ASSIGNMENT =
Select all lines in the records that include "right".

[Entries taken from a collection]
▼▼▼

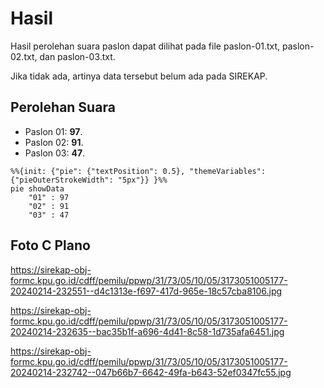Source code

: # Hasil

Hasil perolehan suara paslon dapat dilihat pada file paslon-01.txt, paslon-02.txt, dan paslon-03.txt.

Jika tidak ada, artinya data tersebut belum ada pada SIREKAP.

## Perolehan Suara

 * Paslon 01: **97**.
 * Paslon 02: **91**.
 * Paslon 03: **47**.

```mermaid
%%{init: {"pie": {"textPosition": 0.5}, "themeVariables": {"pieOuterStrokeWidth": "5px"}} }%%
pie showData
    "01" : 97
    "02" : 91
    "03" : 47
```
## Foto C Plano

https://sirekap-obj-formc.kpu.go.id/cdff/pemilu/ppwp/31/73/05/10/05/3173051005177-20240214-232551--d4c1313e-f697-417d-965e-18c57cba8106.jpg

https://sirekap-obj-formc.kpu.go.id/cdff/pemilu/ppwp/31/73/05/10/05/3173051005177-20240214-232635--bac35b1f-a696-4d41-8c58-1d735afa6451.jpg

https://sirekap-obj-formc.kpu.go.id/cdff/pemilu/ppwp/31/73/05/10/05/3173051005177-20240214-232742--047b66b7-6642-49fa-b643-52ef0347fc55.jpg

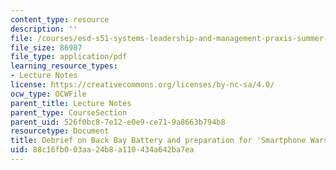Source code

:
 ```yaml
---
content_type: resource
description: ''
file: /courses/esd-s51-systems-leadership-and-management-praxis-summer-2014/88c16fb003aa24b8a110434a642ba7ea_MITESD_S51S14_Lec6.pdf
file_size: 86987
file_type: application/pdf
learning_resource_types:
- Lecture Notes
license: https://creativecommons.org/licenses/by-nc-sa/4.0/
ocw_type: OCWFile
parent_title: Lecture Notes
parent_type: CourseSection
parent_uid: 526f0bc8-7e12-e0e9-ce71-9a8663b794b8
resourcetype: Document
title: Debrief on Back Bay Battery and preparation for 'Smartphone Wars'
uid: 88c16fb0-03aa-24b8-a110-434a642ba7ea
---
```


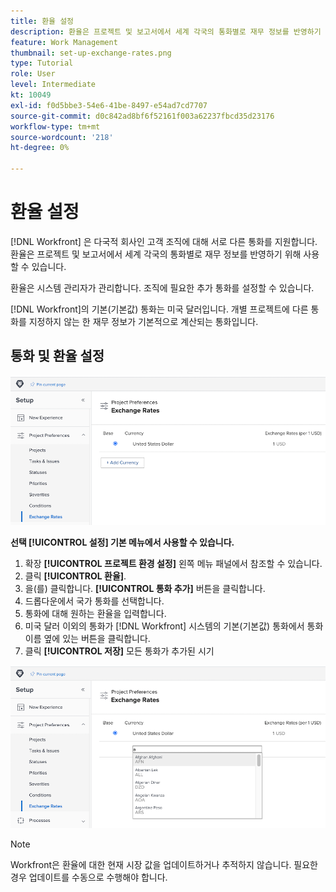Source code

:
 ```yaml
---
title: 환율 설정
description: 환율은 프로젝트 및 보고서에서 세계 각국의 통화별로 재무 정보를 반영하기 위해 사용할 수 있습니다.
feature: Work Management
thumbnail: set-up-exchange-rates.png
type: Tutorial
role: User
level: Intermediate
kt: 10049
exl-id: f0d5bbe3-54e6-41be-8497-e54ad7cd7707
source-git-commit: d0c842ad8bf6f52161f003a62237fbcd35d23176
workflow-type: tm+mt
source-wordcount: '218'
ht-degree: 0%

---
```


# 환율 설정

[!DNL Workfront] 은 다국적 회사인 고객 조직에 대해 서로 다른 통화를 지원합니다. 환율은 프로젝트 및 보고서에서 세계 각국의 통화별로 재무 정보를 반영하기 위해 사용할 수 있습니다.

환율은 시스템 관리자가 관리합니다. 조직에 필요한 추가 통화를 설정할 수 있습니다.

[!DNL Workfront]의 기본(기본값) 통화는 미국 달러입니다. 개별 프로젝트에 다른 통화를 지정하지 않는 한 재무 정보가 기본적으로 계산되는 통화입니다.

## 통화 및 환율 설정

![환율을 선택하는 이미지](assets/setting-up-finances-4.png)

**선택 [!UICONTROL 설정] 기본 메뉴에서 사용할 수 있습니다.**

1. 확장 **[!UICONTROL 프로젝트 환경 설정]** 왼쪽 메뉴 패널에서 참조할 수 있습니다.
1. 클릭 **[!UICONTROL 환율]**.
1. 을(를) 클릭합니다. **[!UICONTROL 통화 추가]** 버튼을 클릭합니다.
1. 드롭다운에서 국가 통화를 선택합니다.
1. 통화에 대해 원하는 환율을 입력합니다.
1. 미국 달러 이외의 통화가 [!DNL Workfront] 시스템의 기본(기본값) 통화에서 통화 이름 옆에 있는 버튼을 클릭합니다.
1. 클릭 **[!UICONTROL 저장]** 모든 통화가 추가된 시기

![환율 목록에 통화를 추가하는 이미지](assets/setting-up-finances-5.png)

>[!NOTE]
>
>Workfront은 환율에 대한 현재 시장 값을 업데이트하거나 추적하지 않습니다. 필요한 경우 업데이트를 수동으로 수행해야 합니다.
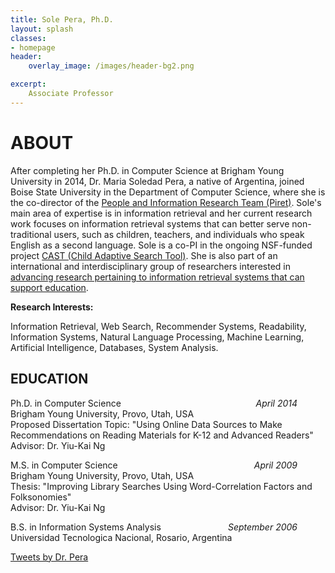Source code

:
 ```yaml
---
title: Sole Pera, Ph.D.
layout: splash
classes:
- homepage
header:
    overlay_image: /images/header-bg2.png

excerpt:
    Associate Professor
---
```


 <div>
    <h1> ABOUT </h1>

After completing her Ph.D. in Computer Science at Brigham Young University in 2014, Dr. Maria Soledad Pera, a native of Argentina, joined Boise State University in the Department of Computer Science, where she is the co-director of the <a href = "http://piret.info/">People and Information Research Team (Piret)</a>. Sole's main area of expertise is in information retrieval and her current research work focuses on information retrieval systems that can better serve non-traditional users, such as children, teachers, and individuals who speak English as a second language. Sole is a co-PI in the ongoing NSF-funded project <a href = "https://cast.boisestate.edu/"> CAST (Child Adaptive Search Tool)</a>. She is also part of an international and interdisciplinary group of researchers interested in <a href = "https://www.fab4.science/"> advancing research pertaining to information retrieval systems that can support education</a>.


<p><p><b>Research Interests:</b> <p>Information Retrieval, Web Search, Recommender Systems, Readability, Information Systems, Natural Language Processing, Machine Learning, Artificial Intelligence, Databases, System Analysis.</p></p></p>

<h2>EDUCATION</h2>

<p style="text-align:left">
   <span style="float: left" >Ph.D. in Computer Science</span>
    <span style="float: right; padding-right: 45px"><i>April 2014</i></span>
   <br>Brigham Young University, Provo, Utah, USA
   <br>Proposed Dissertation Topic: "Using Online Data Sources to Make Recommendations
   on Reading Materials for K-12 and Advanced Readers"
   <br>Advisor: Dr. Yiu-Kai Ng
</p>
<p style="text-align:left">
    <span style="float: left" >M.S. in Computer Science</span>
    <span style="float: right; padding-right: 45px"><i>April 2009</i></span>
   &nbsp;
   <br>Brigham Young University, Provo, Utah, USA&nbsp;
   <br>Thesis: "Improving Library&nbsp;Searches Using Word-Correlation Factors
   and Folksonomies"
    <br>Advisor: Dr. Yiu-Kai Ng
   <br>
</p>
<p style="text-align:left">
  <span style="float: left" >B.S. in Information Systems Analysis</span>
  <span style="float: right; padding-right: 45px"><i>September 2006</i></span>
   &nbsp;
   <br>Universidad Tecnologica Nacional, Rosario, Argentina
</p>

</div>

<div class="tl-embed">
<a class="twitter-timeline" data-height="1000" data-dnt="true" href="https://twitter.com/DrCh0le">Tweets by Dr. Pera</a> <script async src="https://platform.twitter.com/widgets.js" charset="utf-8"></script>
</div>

▲▲▲

WRITTEN ANSWER =
    <span style="float: right; padding-right: 45px"><i>April 2014</i></span>
    <span style="float: right; padding-right: 45px"><i>April 2009</i></span>
  <span style="float: right; padding-right: 45px"><i>September 2006</i></span>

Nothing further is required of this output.